Competitive conditions in the grocery and food markets have a major effect on Norwegian consumers. This market is highly concentrated both at the wholesale level and the retail level. Consequently, we have paid particular attention to this market for many years.

We are currently examining material from two separate cases based on dawn raids conducted in 2018 and 2019. The latter was a consequence of our market study documenting significant differences in terms of purchasing within the groceries chain. We feared that the large differences in purchase prices in some cases could lead to higher prices to consumers, and constitute a possible violation of the Competition Act.

In 2019, the Authority received an additional grant from the Ministry of Trade, Industry and Fisheries, which significantly strengthened the basis for our enforcement and advocacy efforts in this area. The 16 new employees who were hired in 2019 enabled us to allocate six persons to a new project group dedicated solely to the groceries marker while at the same time strengthening our overall enforcement activities. This work done by this new group will focus in particular on market surveillance and identification of measures that can promote competition in this market. Having additional resources allows us to investigate more cases than before, including increased capacity to follow up tip-offs and complaints.

Fuel markets

Also important for consumers is the market for gasoline. Over many years, we have conducted a comprehensive analysis of price formation, how competition plays out depending on ownership structures and what determines competitive outcomes.

This work has been followed up through, among other things, op-eds and good cooperation with the Norwegian Consumer Council, with the aim of providing customers with information so that they can exploit price patterns and price differences, for example on which weekdays it is more worthwhile to buy petrol.

The work has also resulted in several cases. In 2019, we started an investigation into whether there has been a breach of the prohibition on illegal cooperation through price signalling. This investigation was a result of the NCA’s continuous monitoring of this market. Going forward, we will continue our efforts to monitor this market closely.

International cooperation

Efforts to detect and prevent competitive crime cannot occur in isolation within national borders. For us, international cooperation and active participation in international bodies working on competition policy have always been important. Two collaboration arenas are particularly important.

One arena is the European Competition Network (ECN). The European Economic Area (EEA) agreement makes Norway part of the European single market. The EEA brings together the EU member states and three European Free Trade Association states (Iceland, Liechtenstein and Norway) in an internal market governed by the same basic rules. Thus, the agreement entails the free movement of goods, services, capital and persons. The agreement also entails common competition rules, public procurement rules and state aid rules, to ensure equal and fair conditions of competition between companies throughout the EEA. However, the internal market also means that many cases of competitive crime include companies that operate across borders and that the adverse effects affect consumers in many countries. This means that active participation in the ECN is all the more important for the NCA.

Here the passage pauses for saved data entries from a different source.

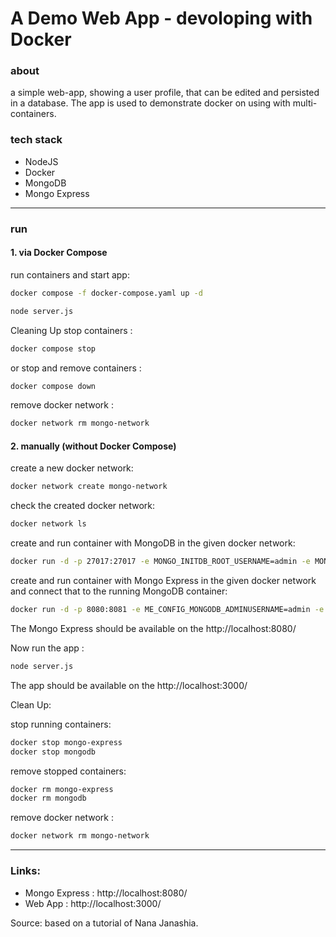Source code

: # A Demo Web App - devoloping with Docker

### about
a simple web-app, showing a user profile, that can be edited and persisted in a database.
The app is used to demonstrate docker on using with multi-containers.

### tech stack
- NodeJS
- Docker
- MongoDB
- Mongo Express

---

### run

#### 1. via Docker Compose

run containers and start app:

```sh
docker compose -f docker-compose.yaml up -d
```

```sh
node server.js
```

Cleaning Up
stop containers :

```sh
docker compose stop
```
or stop and remove containers :

```sh
docker compose down
```
remove docker network :

```sh
docker network rm mongo-network
```

#### 2. manually (without Docker Compose)

create a new docker network:
```sh
docker network create mongo-network
```

check the created docker network:
```sh
docker network ls
```

create and run container with MongoDB in the given docker network:
```sh
docker run -d -p 27017:27017 -e MONGO_INITDB_ROOT_USERNAME=admin -e MONGO_INITDB_ROOT_PASSWORD=password --name mongodb --net mongo-network mongo
```

create and run container with Mongo Express in the given docker network and connect that to the running MongoDB container:
```sh
docker run -d -p 8080:8081 -e ME_CONFIG_MONGODB_ADMINUSERNAME=admin -e ME_CONFIG_MONGODB_ADMINPASSWORD=password --net mongo-network --name mongo-express -e ME_CONFIG_MONGODB_SERVER=mongodb mongo-express
```

The Mongo Express should be available on the http://localhost:8080/

Now run the app : 
```sh
node server.js
```

The app should be available on the http://localhost:3000/

Clean Up:

stop running containers:
```sh
docker stop mongo-express
docker stop mongodb
```

remove stopped containers:
```sh
docker rm mongo-express
docker rm mongodb
```

remove docker network :
```sh
docker network rm mongo-network
```

---

### Links:
- Mongo Express : http://localhost:8080/
- Web App : http://localhost:3000/

Source: based on a tutorial of Nana Janashia.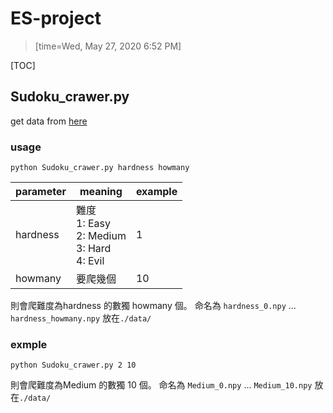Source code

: # ES-project
> [time=Wed, May 27, 2020 6:52 PM]
> 
[TOC]
## Sudoku_crawer.py
get data from [here](http://www.websudoku.com/)
### usage
```
python Sudoku_crawer.py hardness howmany
```

| parameter | meaning | example |
| -------- | -------- | -------- |
| hardness  |   難度 </br> 1:  Easy </br> 2: Medium</br> 3:  Hard </br> 4:  Evil | 1    |
| howmany  |   要爬幾個    | 10     |

則會爬難度為hardness 的數獨 howmany 個。
命名為 `hardness_0.npy`  ...  `hardness_howmany.npy`
放在`./data/` 

### exmple
```
python Sudoku_crawer.py 2 10
```
則會爬難度為Medium 的數獨 10 個。
命名為 `Medium_0.npy`  ...  `Medium_10.npy`
放在`./data/` 
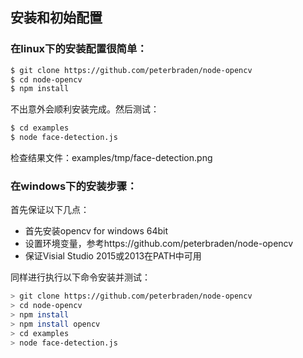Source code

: ## 安装和初始配置

### 在linux下的安装配置很简单：
```sh
$ git clone https://github.com/peterbraden/node-opencv
$ cd node-opencv
$ npm install
```
不出意外会顺利安装完成。然后测试：
```sh
$ cd examples
$ node face-detection.js
```
检查结果文件：examples/tmp/face-detection.png

### 在windows下的安装步骤：
首先保证以下几点：
 - 首先安装opencv for windows 64bit
 - 设置环境变量，参考https://github.com/peterbraden/node-opencv
 - 保证Visial Studio 2015或2013在PATH中可用

同样进行执行以下命令安装并测试：

```sh
> git clone https://github.com/peterbraden/node-opencv
> cd node-opencv
> npm install
> npm install opencv
> cd examples
> node face-detection.js
```
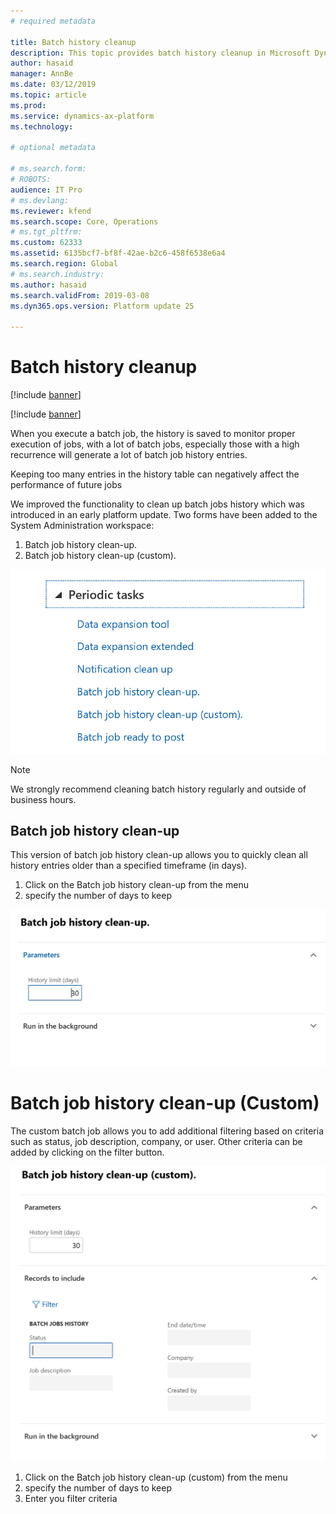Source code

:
 ```yaml
---
# required metadata

title: Batch history cleanup
description: This topic provides batch history cleanup in Microsoft Dynamics 365 for Finance and Operations.
author: hasaid
manager: AnnBe
ms.date: 03/12/2019
ms.topic: article
ms.prod: 
ms.service: dynamics-ax-platform
ms.technology: 

# optional metadata

# ms.search.form: 
# ROBOTS: 
audience: IT Pro
# ms.devlang: 
ms.reviewer: kfend
ms.search.scope: Core, Operations
# ms.tgt_pltfrm: 
ms.custom: 62333
ms.assetid: 6135bcf7-bf8f-42ae-b2c6-458f6538e6a4
ms.search.region: Global
# ms.search.industry: 
ms.author: hasaid
ms.search.validFrom: 2019-03-08
ms.dyn365.ops.version: Platform update 25

---
```


# Batch history cleanup

[!include [banner](../includes/banner.md)]

[!include [banner](../includes/preview-banner.md)]

When you execute a batch job, the history is saved to monitor proper execution of jobs, with a lot of batch jobs, especially those with a high recurrence 
will generate a lot of batch job history entries.

Keeping too many entries in the history table can negatively affect the performance of future jobs

We improved the functionality to clean up batch jobs history which was introduced in an early platform update. 
Two forms have been added to the System Administration workspace:

1. Batch job history clean-up.
2. Batch job history clean-up (custom).

![Cleanup menu](./media/batch-cleanup-menu.png) 

>[!NOTE] 
>We strongly recommend cleaning batch history regularly and outside of business hours.


## Batch job history clean-up

This version of batch job history clean-up allows you to quickly clean all history entries older than a specified timeframe (in days).

1.	Click on the Batch job history clean-up from the menu
2.	specify the number of days to keep

![Regular Job](./media/batch-cleanup-regular.png) 
 
# Batch job history clean-up (Custom)

The custom batch job allows you to add additional filtering based on criteria such as status, job description, company, or user. Other criteria can be added by clicking on the filter button.

![Custom Job](./media/batch-cleanup-custom.png) 

1.	Click on the Batch job history clean-up (custom) from the menu
2.	specify the number of days to keep
3.  Enter you filter criteria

Another important cooperation arena is the Nordic cooperation. In September 2019, 60 years of Nordic cooperation was celebrated at the annual Nordic meeting for competition authorities organised by the NCA. At the same time, a new Nordic cooperation agreement entered into force. This agreement updates and extends the previous agreement that had been in place for almost 20 years. It makes the fight against competition crime more effective across the Nordic borders and provides a better basis for effective cooperation on enforcement across the borders. In addition, the Nordic competition authorities have entered into a cooperation aimed at facilitating the exchange of employees for shorter periods.